Problem details:
Instruction for the entries below: return the part that opens with the line containing "2. Update user" and closes with the line containing "Description of the", exactly, and no pictures.

[Source texts of formatted documents]
▽
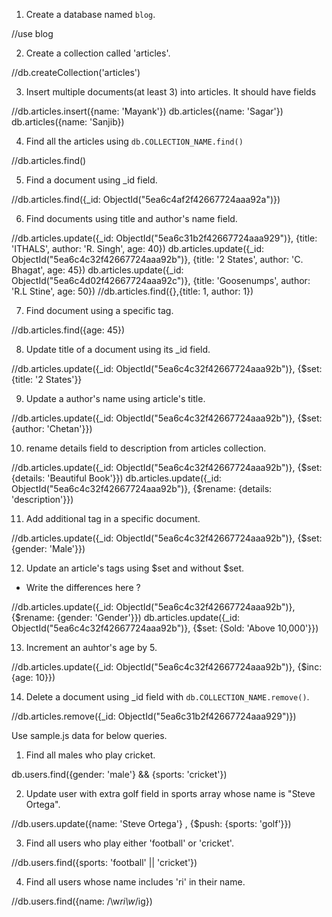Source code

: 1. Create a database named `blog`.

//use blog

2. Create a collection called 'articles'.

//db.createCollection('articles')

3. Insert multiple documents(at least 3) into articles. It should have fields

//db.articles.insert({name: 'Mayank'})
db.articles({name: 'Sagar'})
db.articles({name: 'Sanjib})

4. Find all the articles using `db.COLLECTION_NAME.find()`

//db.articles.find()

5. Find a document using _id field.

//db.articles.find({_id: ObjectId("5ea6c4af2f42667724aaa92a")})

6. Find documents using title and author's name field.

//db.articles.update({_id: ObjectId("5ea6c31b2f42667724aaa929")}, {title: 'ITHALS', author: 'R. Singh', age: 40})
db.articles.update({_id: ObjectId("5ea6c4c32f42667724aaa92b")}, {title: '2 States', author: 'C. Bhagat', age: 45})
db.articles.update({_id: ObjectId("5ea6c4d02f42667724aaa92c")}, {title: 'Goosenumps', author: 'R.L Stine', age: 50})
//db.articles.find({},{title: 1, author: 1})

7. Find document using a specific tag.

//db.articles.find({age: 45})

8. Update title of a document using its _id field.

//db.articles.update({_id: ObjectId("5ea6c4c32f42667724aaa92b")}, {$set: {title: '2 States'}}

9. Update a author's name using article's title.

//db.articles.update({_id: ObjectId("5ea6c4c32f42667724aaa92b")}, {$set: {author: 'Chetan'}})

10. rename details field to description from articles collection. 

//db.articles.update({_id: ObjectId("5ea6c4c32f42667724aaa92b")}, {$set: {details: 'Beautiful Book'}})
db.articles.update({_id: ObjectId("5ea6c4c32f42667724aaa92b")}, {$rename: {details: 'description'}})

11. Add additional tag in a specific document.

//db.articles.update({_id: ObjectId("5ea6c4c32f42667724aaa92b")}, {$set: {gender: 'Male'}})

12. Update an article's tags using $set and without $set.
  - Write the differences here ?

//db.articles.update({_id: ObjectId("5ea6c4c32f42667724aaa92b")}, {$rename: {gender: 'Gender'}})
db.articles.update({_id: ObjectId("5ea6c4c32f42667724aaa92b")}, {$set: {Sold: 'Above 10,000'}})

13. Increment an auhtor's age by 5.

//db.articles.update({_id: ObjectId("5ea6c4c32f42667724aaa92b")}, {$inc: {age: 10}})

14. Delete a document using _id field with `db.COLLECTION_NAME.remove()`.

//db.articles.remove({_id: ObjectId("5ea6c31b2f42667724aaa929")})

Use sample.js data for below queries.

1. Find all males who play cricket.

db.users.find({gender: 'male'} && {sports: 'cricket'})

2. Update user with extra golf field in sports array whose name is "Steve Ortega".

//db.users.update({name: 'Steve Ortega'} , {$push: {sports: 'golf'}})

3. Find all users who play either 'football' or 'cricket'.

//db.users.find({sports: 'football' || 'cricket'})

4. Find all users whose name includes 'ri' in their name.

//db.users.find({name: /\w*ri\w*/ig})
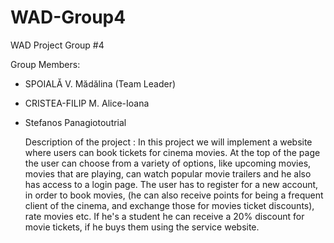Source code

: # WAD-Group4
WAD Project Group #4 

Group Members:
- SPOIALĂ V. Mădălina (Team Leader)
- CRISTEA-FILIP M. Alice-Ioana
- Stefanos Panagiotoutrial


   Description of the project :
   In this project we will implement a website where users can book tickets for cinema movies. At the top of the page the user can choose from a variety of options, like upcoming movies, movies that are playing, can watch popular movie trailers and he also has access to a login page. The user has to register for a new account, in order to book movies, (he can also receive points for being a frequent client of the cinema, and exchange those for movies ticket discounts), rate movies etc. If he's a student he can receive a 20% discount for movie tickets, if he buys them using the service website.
△
Output of the task:
2. Update user with extra golf field in sports array whose name is "Steve Ortega".

//db.users.update({name: 'Steve Ortega'} , {$push: {sports: 'golf'}})

3. Find all users who play either 'football' or 'cricket'.

//db.users.find({sports: 'football' || 'cricket'})

4. Find all users whose name includes 'ri' in their name.

//db.users.find({name: /\w*ri\w*/ig})
Source code

: # WAD-Group4
WAD Project Group #4 

Group Members:
- SPOIALĂ V. Mădălina (Team Leader)
- CRISTEA-FILIP M. Alice-Ioana
- Stefanos Panagiotoutrial


   Description of the project :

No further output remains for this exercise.